Tuesday, May 11, 2010

Six Burner and Shakespeare

A simple plan: Six Burner and Shakespeare, meaning good food, and half-priced wine, followed by intense wordplay and a bittersweet ending.

What more could I want on a Tuesday evening (there's an obvious answer to that, but we'll leave it unwritten)?

Off I went.

I was greeted at Six Burner's bar by local wine god Bob Talcott, enjoying a glass of half-priced wine himself.

I'm no fool (well, not entirely anyway), so after our hellos I asked him what he was drinking, figuring I might as well take the master's lead.

I can be an apt pupil, I've been told.

It was the featured white, the Kuentz-Bas Alscace, a blend of sylvaner, muscat, auxerrois and chasselas.

He described it as a bunch of unusual grapes, dry and delicious but not particularly aromatic.

Furthering justifying his choice, he said, "I could be analytical about it, but sometimes you just have to accept it for what it is."

"You could say that about women, don't you think?" I asked.

He got all pink in the face and stopped just short of spitting out his wine, he laughed so hard; but he also admitted that there's little analysis that goes into his dealings with my fair sex.

I didn't probe further, but it was a good start to the evening.

Minutes later a friend came in with his wife and son and insisted I join them at their table.

He's the nearest thing I know to being a chef without actually being a chef; I met him through his work in a local restaurant.

Surprise, surprise, there was a lot of talk of restaurants and food as we ate.

An amuse bouche arrived, in the form of a calamari and mushroom ensalata and it was mouth-wateringly good.

I had the sunchoke soup with pig and kumquats followed by the Manakintowne greens with beets, goat cheese, blood oranges and pistachios.

I had to dash in order to make my curtain, causing our sever to ask, "Since when are you in a hurry, Karen?
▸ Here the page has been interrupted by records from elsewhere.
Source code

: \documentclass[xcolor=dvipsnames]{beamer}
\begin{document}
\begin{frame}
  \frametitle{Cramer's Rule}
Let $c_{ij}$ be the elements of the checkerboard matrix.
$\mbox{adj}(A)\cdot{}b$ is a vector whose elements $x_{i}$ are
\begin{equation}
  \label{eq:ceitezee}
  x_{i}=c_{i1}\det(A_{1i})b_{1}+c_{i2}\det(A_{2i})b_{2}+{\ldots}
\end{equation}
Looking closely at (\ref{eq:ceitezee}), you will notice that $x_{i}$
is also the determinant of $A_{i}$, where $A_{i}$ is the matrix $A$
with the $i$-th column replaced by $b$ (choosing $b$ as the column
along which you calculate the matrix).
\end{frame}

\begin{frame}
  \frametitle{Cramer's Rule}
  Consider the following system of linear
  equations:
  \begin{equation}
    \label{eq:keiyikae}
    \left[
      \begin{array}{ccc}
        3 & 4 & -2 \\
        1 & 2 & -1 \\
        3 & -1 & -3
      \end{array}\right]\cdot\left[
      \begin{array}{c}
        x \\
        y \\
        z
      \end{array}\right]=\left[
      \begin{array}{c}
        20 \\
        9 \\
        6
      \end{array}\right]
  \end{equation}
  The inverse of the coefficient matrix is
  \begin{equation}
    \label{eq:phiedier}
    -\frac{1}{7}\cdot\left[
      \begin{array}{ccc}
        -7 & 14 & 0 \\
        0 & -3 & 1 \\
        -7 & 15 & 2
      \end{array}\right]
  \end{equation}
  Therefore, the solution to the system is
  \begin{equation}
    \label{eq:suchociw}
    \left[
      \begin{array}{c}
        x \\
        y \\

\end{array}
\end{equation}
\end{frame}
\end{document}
You don't even have time for chocolate?"

Nothing like being called out.

I arrived at Center Stage with two minutes to spare, paid my $15 (which includes a glass of wine) and grabbed a front row seat.

The cast was larger than the last few staged readings I'd been to there, with about fifteen people.

The last time I saw Love's Labours Lost performed was at Dogwood Dell at the turn of the 21st century and it wasn't by Richmond Shakespeare.

All I remembered was a short play full of repartee and men vowing to stay away from women, resulting in hilarity.

"Oh, I am stabbed by laughter," the servant Boyet says and it's a perfect description of a word nerd's reaction to the play.

It's considered one of Shakespeare's most intellectual, full of wordplay, alliteration, metaphors, puns and other literary devices we language geeks love.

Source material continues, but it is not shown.